Abstract
This study investigated the effects of phytase and monocalcium phosphate supplementation on the dephosphorylation of phytic acid [myo-inositol 1,2,3,4,5,6-hexakis (dihydrogen phosphate); InsP6] in cecectomized laying hens using total excreta collection. Four corn-soybean meal-rapeseed meal-based diets were mixed with or without 6 g of monocalcium phosphate/kg, with or without supplementation of 1,500 FTU phytase/kg, and had the same calcium concentration at 39 g/kg of feed. Each diet was tested in 5 replicates using a row-column design with 10 cecectomized laying hens in 2 periods. The hens received 120 g/d of feed while being housed individually in metabolism units, and total excreta were collected for a period of 4 d. The monocalcium phosphate × phytase interaction was not significant for InsP6 degradation (P = 0.054). Phytase increased InsP6 disappearance from 13% to 83% (P < 0.001), whereas monocalcium phosphate had no effect. Concentrations of most of the lower inositol phosphate isomers in excreta were higher when monocalcium phosphate was added to the diets. The concentration of Ins(1,2,5,6)P4 in excreta was the highest among the studied partially dephosphorylated inositol phosphates with phytase supplementation and was higher than in diets without phytase supplementation (P < 0.001). Supplementation with phytase increased myo-inositol concentration in excreta (P = 0.002), whereas monocalcium phosphate had no effect. Phosphorus utilization ranged from 4% to 18% and was not significantly affected by the treatments. These results suggest that phytase supplementation markedly increased InsP6 degradation in laying hens. The cecectomized laying hen assay may be suitable for studying the effects of phytase supplementation on phytate dephosphorylation under dietary conditions when performance and phosphorus excretion are unlikely to be affected.
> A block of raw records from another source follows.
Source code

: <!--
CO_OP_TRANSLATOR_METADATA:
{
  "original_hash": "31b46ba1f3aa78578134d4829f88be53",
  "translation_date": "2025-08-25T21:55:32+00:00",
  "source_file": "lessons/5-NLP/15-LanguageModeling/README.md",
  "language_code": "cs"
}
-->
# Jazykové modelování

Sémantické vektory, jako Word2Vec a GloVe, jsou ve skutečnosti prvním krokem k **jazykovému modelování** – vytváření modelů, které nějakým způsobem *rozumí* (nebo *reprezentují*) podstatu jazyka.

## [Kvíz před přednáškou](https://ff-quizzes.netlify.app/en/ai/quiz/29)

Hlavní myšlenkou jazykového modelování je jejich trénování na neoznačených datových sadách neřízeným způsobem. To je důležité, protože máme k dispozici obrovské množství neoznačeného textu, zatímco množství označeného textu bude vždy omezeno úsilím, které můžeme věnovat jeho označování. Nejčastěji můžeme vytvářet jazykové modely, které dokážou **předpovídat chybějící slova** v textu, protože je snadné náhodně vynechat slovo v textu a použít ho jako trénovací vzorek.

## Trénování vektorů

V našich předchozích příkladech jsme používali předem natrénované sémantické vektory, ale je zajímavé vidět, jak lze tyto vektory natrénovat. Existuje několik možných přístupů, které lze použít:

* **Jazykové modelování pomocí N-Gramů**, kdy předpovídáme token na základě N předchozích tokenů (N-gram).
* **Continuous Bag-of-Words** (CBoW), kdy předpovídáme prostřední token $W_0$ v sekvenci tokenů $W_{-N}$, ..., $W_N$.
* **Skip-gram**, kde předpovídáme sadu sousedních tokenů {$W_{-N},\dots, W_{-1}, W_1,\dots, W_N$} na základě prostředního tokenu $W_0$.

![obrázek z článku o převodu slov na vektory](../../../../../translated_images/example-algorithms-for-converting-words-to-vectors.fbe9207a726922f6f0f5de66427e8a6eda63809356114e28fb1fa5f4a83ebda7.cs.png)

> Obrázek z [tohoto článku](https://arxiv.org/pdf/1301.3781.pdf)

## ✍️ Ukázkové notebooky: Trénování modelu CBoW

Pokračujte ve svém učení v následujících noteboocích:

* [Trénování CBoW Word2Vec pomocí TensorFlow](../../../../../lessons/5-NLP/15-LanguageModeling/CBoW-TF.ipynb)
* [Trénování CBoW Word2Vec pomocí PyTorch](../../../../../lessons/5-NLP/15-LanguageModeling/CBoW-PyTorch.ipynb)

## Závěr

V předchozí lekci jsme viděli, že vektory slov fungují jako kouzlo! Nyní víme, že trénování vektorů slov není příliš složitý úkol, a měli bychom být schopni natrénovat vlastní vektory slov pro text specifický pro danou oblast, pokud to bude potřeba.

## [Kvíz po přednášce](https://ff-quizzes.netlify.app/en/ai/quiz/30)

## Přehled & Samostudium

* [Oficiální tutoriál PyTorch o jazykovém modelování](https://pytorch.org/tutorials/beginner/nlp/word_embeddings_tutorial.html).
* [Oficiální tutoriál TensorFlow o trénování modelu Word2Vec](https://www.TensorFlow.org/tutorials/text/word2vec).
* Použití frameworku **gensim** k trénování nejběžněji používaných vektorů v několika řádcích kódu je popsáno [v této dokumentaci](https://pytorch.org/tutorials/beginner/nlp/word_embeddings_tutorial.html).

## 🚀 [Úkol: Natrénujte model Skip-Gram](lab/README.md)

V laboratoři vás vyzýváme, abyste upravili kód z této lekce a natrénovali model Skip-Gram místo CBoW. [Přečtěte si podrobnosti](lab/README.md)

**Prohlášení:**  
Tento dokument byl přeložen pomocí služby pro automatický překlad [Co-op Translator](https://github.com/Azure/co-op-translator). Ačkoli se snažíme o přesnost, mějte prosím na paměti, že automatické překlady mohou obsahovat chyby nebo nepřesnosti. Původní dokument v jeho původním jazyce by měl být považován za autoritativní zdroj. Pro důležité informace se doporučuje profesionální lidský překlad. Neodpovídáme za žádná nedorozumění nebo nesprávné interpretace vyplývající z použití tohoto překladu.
Key words: cecectomized laying hens, dephosphorylation, phytate, myo-inositol
Introduction
In plant seeds, phosphorus (P) is mainly present as phytic acid [myo-inositol 1,2,3,4,5,6-hexakis (dihydrogen phosphate); InsP6] and phytate. Phytase supplementation in feed can increase the release of P from InsP6 and, hence, P digestibility, in nonruminant animals such as poultry beyond the endogenous potential of the digestive system (Rodehutscord et al., 2023). As a consequence, supplementing broiler chickens with phytase often increased growth performance and P utilization, especially when the diets contained no mineral P (Sommerfeld et al., 2018; Siegert et al., 2019).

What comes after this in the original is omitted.